Hillwood Executive Vice President Dan Tatsch said May 5 the developer is working toward construction of a 534,567-square-foot speculative building at AllianceFlorida at Cecil Commerce Center.
Tatsch told industry leaders on a bus tour that the building is in design. Pending company and permitting approvals, he hopes to start construction by mid-2022 for delivery by December 2023.
The project is the proposed Building A-2 on 36.2 acres in the 13000 block of 103rd Street in the West Jacksonville business park.
It is cross-dock warehouse, which is of use to distribution customers who need to unload goods on one side and quickly load them into other vehicles on the other side for delivery.
The site is next to the Wayfair distribution center. It backs up the General Electric Oil & Gas valve manufacturing plant.
“On a macro level, I believe Jacksonville is benefiting from the same trends that driving the industrial-property business throughout the U.S.: a renewed focus on supply chains and, in the wake of shortages for many goods, a shift from ‘just in time’ inventories to ‘just in case’ inventories,” Tatsch said May 9 by email.

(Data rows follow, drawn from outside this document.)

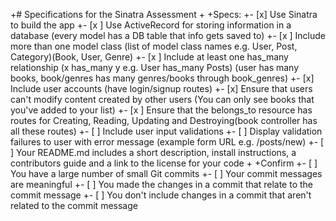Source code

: +# Specifications for the Sinatra Assessment
 +
 +Specs:
 +- [x] Use Sinatra to build the app
 +- [x ] Use ActiveRecord for storing information in a database (every model has a DB table that info gets saved to)
 +- [x ] Include more than one model class (list of model class names e.g. User, Post, Category)(Book, User, Genre)
 +- [x ] Include at least one has_many relationship (x has_many y e.g. User has_many Posts) (user has many books, book/genres has many genres/books through book_genres)
 +- [x] Include user accounts (have login/signup routes)
 +- [x] Ensure that users can't modify content created by other users (You can only see books that you've added to your list)
 +- [x ] Ensure that the belongs_to resource has routes for Creating, Reading, Updating and Destroying(book controller has all these routes)
 +- [ ] Include user input validations
 +- [ ] Display validation failures to user with error message (example form URL e.g. /posts/new)
 +- [ ] Your README.md includes a short description, install instructions, a contributors guide and a link to the license for your code
 +
 +Confirm
 +- [ ] You have a large number of small Git commits
 +- [ ] Your commit messages are meaningful
 +- [ ] You made the changes in a commit that relate to the commit message
 +- [ ] You don't include changes in a commit that aren't related to the commit message
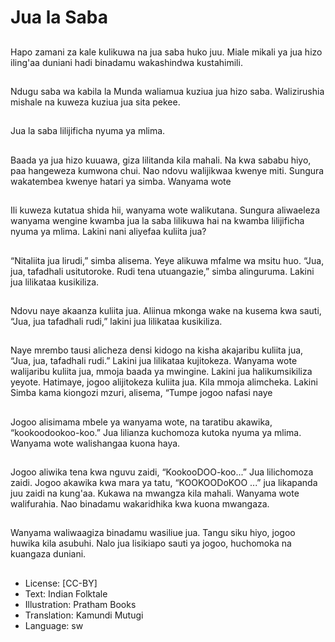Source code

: # Jua la Saba

##
Hapo zamani za kale
kulikuwa na jua saba
huko juu.
Miale mikali ya jua hizo
iling'aa duniani hadi
binadamu wakashindwa
kustahimili.

##
Ndugu saba wa kabila
la Munda waliamua
kuziua jua hizo saba.
Walizirushia mishale na
kuweza kuziua jua sita
pekee.

##
Jua la saba lilijificha
nyuma ya mlima.

##
Baada ya jua hizo
kuuawa, giza lilitanda
kila mahali.
Na kwa sababu hiyo,
paa hangeweza
kumwona chui.
Nao ndovu walijikwaa
kwenye miti.
Sungura wakatembea
kwenye hatari ya
simba. Wanyama wote

##
Ili kuweza kutatua shida
hii, wanyama wote
walikutana.
Sungura aliwaeleza
wanyama wengine
kwamba jua la saba
lilikuwa hai na kwamba
lilijificha nyuma ya
mlima.
Lakini nani aliyefaa
kuliita jua?

##
“Nitaliita jua lirudi,”
simba alisema. Yeye
alikuwa mfalme wa
msitu huo.
“Jua, jua, tafadhali
usitutoroke. Rudi tena
utuangazie,” simba
alinguruma.
Lakini jua lilikataa
kusikiliza.

##
Ndovu naye akaanza
kuliita jua.
Aliinua mkonga wake
na kusema kwa sauti,
“Jua, jua tafadhali rudi,”
lakini jua lilikataa
kusikiliza.

##
Naye mrembo tausi alicheza densi
kidogo na kisha akajaribu kuliita
jua, “Jua, jua, tafadhali rudi.” Lakini
jua lilikataa kujitokeza.
Wanyama wote walijaribu kuliita
jua, mmoja baada ya mwingine.
Lakini jua halikumsikiliza yeyote.
Hatimaye, jogoo alijitokeza kuliita
jua. Kila mmoja alimcheka.
Lakini Simba kama kiongozi mzuri,
alisema, “Tumpe jogoo nafasi naye

##
Jogoo alisimama mbele
ya wanyama wote, na
taratibu akawika,
“kookoodookoo-koo.”
Jua lilianza kuchomoza
kutoka nyuma ya
mlima.
Wanyama wote
walishangaa kuona
haya.

##
Jogoo aliwika tena kwa nguvu zaidi,
“KookooDOO-koo...” Jua lilichomoza
zaidi.
Jogoo akawika kwa mara ya tatu,
“KOOKOODoKOO ...” jua likapanda
juu zaidi na kung'aa.
Kukawa na mwangza kila mahali.
Wanyama wote walifurahia.
Nao binadamu wakaridhika kwa
kuona mwangaza.

##
Wanyama waliwaagiza
binadamu wasiliue jua.
Tangu siku hiyo, jogoo
huwika kila asubuhi.
Nalo jua lisikiapo sauti
ya jogoo, huchomoka
na kuangaza duniani.

##
* License: [CC-BY]
* Text: Indian Folktale
* Illustration: Pratham Books
* Translation: Kamundi Mutugi
* Language: sw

“On a local level, I believe the Jacksonville is now on the radar screens of corporate real estate executives who might have once overlooked Northeast Florida,” he said.
“They realize we offer a strategic location, a strong labor pool, excellent transportation infrastructure, and a business-friendly environment.”
Tatsch spoke May 5 to the industrial real estate market leaders on the NAIOP Commercial Development Real Estate Association Northeast Florida 2022 Bus Tour.
The tour book shows the project at 450,000 square feet, as it has in a previous brochure, but Tatsch said the plans were expanded since the information was submitted to NAIOP for publication.
The CBRE Inc. real estate firm represents Hillwood in leasing transactions.
Terry Quarterman, senior vice president with CBRE’s Industrial Specialty Group, CBRE First Vice President Ben Stewart and CBRE Associate Kyle Fisher are marketing the structure.
Hillwoodinvestmentproperties.com says that in 2009, Dallas-based Hillwood won a competitive bid to become the master developer of the 4,474-acre Cecil Commerce Center, which is a portion of the former BRAC-closed Naval Air Station Cecil Field owned by the city of Jacksonville.